Si bien esos grupos realizan tareas comunitarias, pintan edificios, arreglan ascensores y limpian calles, algunos han sido filmados mostrando armas en público.
Y hay grabaciones de episodios en los que miembros de esas bandas cometen delitos y se refugian en territorios controlados por pandilleros. «Hay como un acuerdo tácito de la policía de no entrar», indicó Luis Izquiel, abogado penalista que coordina la comisión de seguridad de la coalición opositora Mesa de la Unidad Democrática (MUD).
No hay pruebas de que esas agrupaciones reciban armas y entrenamiento del gobierno, aunque algunos detractores aseguran que el gobierno les hace llegar armamento.
Izquiel dijo que en un país en el que hay unos 6 millones de armas de fuego, el 90% de las cuales son ilegales, hay muchas razones para preocuparse. No está claro qué porcentaje de los delitos tiene raíz política y cuántos son económicos. «Las investigaciones no llegan hasta nada», indicó.
Por su puesto, los colectivos chavistas pueden variar en su diligencia. Un miembro de la dirección nacional de los Tupamaros, Jesús Bermúdez, fue uno de cuatro elementos de boina negra divisados en el cortejo fúnebre de Chávez el miércoles, cuando su cadáver fue trasladado en un ataúd del hospital donde murió a una academia militar en la que permanecerá hasta su funeral del viernes.
«Tenemos un enemigo que nunca descansa. Tampoco lo harán los revolucionarios», dijo Bermúdez al afirmar su creencia de que la derecha política planea crear «un clima de desestabilización».
Bermúdez dijo que su tarea es «llamar a la calma y seguir organizando a la gente del poder». Sin embargo no quiso opinar del uso de la violencia para defender al chavismo: «La revolución no puede ser sólo un discurso».
Bermúdez desmintió versiones de que los Tupamaros estuvieron involucrados en un violento ataque a unos 40 estudiantes que se habían encadenado a postes de lámparas para exigir información sobre el estado de Chávez.

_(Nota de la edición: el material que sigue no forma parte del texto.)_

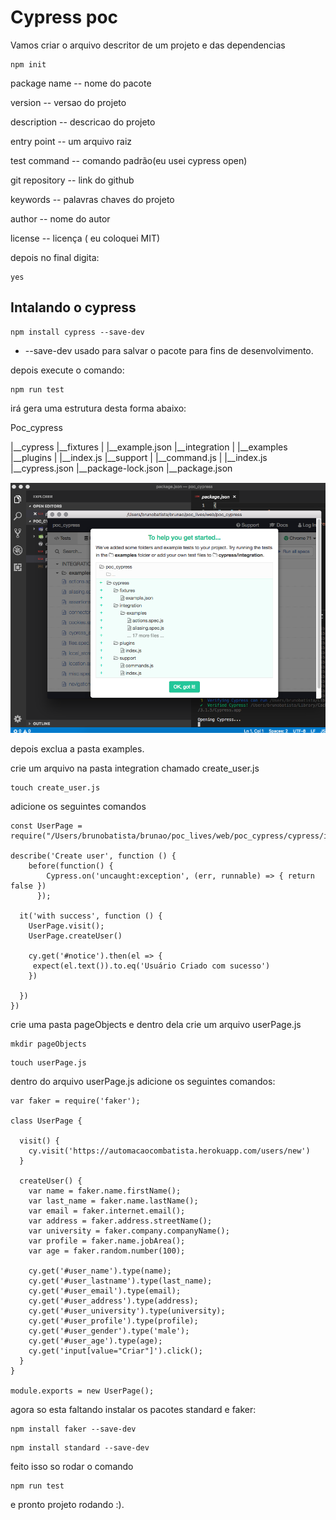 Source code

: # Cypress poc

Vamos criar o arquivo descritor de um projeto e das dependencias

```
npm init
``` 

package name -- nome do pacote

version -- versao do projeto

description -- descricao do projeto

entry point -- um arquivo raiz

test command -- comando padrão(eu usei cypress open)

git repository -- link do github

keywords -- palavras chaves do projeto

author -- nome do autor

license -- licença ( eu coloquei MIT)



depois no final digita:

```
yes
```

## Intalando o cypress

```
npm install cypress --save-dev
```

* --save-dev usado para salvar o pacote para fins de desenvolvimento.

depois execute o comando:

```
npm run test
```
irá gera uma estrutura desta forma abaixo:

Poc_cypress

|__cypress
   |__fixtures
   |  |__example.json
   |__integration
   |   |__examples
   |__plugins
   |  |__index.js
   |__support
   |  |__command.js
   |  |__index.js
|__cypress.json
|__package-lock.json
|__package.json


![alt text](cy.png)

depois exclua a pasta examples.

crie um arquivo na pasta integration chamado create_user.js

```
touch create_user.js
```

adicione os seguintes comandos

```
const UserPage = require("/Users/brunobatista/brunao/poc_lives/web/poc_cypress/cypress/integration/pageObjects/userPage.js");

describe('Create user', function () {
    before(function() {
        Cypress.on('uncaught:exception', (err, runnable) => { return false })
      });

  it('with success', function () {
    UserPage.visit();
    UserPage.createUser()

    cy.get('#notice').then(el => {
     expect(el.text()).to.eq('Usuário Criado com sucesso')
    })

  })
})
```

crie uma pasta  pageObjects e dentro dela crie um arquivo userPage.js

```
mkdir pageObjects
```

```
touch userPage.js
```

dentro do arquivo userPage.js adicione os seguintes comandos:

```
var faker = require('faker');

class UserPage {

  visit() {
    cy.visit('https://automacaocombatista.herokuapp.com/users/new')
  }

  createUser() {
    var name = faker.name.firstName();
    var last_name = faker.name.lastName();
    var email = faker.internet.email();
    var address = faker.address.streetName();
    var university = faker.company.companyName();
    var profile = faker.name.jobArea();
    var age = faker.random.number(100);

    cy.get('#user_name').type(name);
    cy.get('#user_lastname').type(last_name);
    cy.get('#user_email').type(email);
    cy.get('#user_address').type(address);
    cy.get('#user_university').type(university);
    cy.get('#user_profile').type(profile);
    cy.get('#user_gender').type('male');
    cy.get('#user_age').type(age);
    cy.get('input[value="Criar"]').click();
  }
}

module.exports = new UserPage();
```

agora so esta faltando instalar os pacotes standard e faker:

```
npm install faker --save-dev
```

```
npm install standard --save-dev
```

feito isso so rodar o comando 

```
npm run test 
```

e pronto projeto rodando :).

El incidente se produjo exactamente en momentos en que Maduro anunciaba la muerte de Chávez. Individuos enmascarados que se movilizaban en motocicletas, algunos con pistolas, dispersaron a los estudiantes y quemaron sus carpas.

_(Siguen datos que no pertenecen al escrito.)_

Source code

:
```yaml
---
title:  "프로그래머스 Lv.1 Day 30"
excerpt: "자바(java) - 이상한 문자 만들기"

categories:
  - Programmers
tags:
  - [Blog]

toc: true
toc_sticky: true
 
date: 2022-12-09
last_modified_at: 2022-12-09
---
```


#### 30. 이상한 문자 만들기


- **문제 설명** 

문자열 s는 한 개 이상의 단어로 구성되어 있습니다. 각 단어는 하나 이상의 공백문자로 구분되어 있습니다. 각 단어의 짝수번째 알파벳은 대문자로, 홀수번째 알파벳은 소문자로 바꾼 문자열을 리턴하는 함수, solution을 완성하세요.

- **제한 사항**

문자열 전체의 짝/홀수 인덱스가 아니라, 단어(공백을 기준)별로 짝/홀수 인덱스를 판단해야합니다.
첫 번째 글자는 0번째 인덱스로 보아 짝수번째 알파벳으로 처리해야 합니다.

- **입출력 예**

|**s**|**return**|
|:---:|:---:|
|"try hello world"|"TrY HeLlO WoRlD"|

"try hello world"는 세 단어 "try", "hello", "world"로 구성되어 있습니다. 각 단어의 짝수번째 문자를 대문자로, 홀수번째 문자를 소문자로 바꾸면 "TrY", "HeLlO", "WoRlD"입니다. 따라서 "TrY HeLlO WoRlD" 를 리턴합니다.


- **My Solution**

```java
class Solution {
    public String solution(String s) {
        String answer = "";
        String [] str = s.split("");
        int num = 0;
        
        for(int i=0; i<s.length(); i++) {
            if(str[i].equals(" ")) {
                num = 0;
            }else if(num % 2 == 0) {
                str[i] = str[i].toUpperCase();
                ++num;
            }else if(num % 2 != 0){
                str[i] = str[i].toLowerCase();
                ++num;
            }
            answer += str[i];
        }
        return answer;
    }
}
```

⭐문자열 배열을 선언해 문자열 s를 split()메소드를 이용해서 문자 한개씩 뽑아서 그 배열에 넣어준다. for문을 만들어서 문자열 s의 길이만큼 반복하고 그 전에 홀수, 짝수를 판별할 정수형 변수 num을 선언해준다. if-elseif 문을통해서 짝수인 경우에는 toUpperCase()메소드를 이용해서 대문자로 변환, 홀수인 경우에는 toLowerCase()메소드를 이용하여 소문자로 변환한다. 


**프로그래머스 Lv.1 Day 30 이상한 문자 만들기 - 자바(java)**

Frente a la base militar Fuerte Tiuna, por donde también pasó el cortejo acompañado por unas 20.000 personas, se encontraba la militante chavista Raisa Urbina. Poco antes de las elecciones presidenciales de octubre pasado, Urbina le habló a un periodista de un grupo que según ella estaba listo para tomar las armas y defender la revolución.

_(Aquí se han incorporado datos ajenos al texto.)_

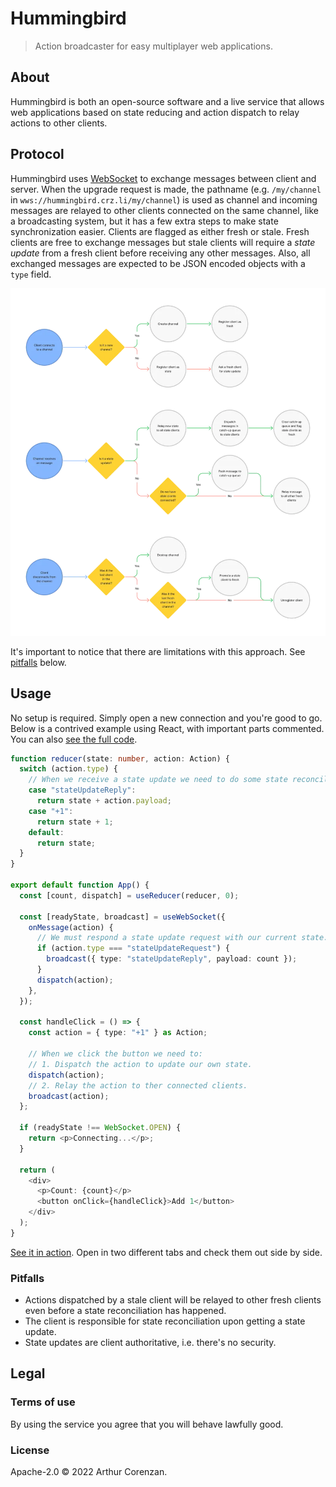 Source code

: # Hummingbird

> Action broadcaster for easy multiplayer web applications.

## About

Hummingbird is both an open-source software and a live service that allows web applications based on state reducing and action dispatch to relay actions to other clients.

## Protocol

Hummingbird uses [WebSocket](https://developer.mozilla.org/en-US/docs/Web/API/WebSocket) to exchange messages between client and server. When the upgrade request is made, the pathname (e.g. `/my/channel` in `wws://hummingbird.crz.li/my/channel`) is used as channel and incoming messages are relayed to other clients connected on the same channel, like a broadcasting system, but it has a few extra steps to make state synchronization easier. Clients are flagged as either fresh or stale. Fresh clients are free to exchange messages but stale clients will require a _state update_ from a fresh client before receiving any other messages. Also, all exchanged messages are expected to be JSON encoded objects with a `type` field.

![Schema of the protocol](protocol.webp)

It's important to notice that there are limitations with this approach. See [pitfalls](#pitfalls) below.

## Usage

No setup is required. Simply open a new connection and you're good to go. Below is a contrived example using React, with important parts commented. You can also [see the full code](https://codesandbox.io/s/hummingbird-demo-cg8z8?file=/src/App.tsx).

```typescript
function reducer(state: number, action: Action) {
  switch (action.type) {
    // When we receive a state update we need to do some state reconciliation, since it could have changed between request and reply.
    case "stateUpdateReply":
      return state + action.payload;
    case "+1":
      return state + 1;
    default:
      return state;
  }
}

export default function App() {
  const [count, dispatch] = useReducer(reducer, 0);

  const [readyState, broadcast] = useWebSocket({
    onMessage(action) {
      // We must respond a state update request with our current state.
      if (action.type === "stateUpdateRequest") {
        broadcast({ type: "stateUpdateReply", payload: count });
      }
      dispatch(action);
    },
  });

  const handleClick = () => {
    const action = { type: "+1" } as Action;

    // When we click the button we need to:
    // 1. Dispatch the action to update our own state.
    dispatch(action);
    // 2. Relay the action to ther connected clients.
    broadcast(action);
  };

  if (readyState !== WebSocket.OPEN) {
    return <p>Connecting...</p>;
  }

  return (
    <div>
      <p>Count: {count}</p>
      <button onClick={handleClick}>Add 1</button>
    </div>
  );
}
```

[See it in action](https://cg8z8.csb.app/). Open in two different tabs and check them out side by side.

### Pitfalls

- Actions dispatched by a stale client will be relayed to other fresh clients even before a state reconciliation has happened.
- The client is responsible for state reconciliation upon getting a state update.
- State updates are client authoritative, i.e. there's no security.

## Legal

### Terms of use

By using the service you agree that you will behave lawfully good.

### License

Apache-2.0 © 2022 Arthur Corenzan.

Urbina, de 58 años, dirige una agrupación que ayuda a los pobres en un sitio del Petare, en las afueras de Caracas, llamado La Fortaleza, un bastión revolucionario cuyas paredes están cubiertas por imágenes de héroes de la izquierda como Karl Marx, Fidel Castro, el Che Guevara y Ho Chi Minh.
La mujer dijo que ya no cree que el chavismo esté amenazado ni que se necesite recurrir a la violencia, por más que Capriles haya obtenido el 45% de los votos en los comicios del 7 de octubre.
«Estábamos luchando por nuestro poder y lo ganamos», dijo Urbina, vestida de pies a cabeza con ropa militar camuflada y en el lóbulo izquierdo trae un arete con la imagen de Chávez. Su cabeza rapada revela la quimioterapia a que se está sometiendo para tratar un cáncer de seno. La lágrima que le surcó el rostro probablemente no fue motivada únicamente por Chávez.
Urbina dijo que confía en que Maduro ganará las elecciones presidenciales a convocarse supuestamente en los próximos días. «El tribunal que estás viendo», dijo señalando hacia una marea de camisetas rojas chavistas. «No hay respuesta para esto porque es el pueblo. Esto va a arrasar años y esto no se va a olvidar jamás. Jamás».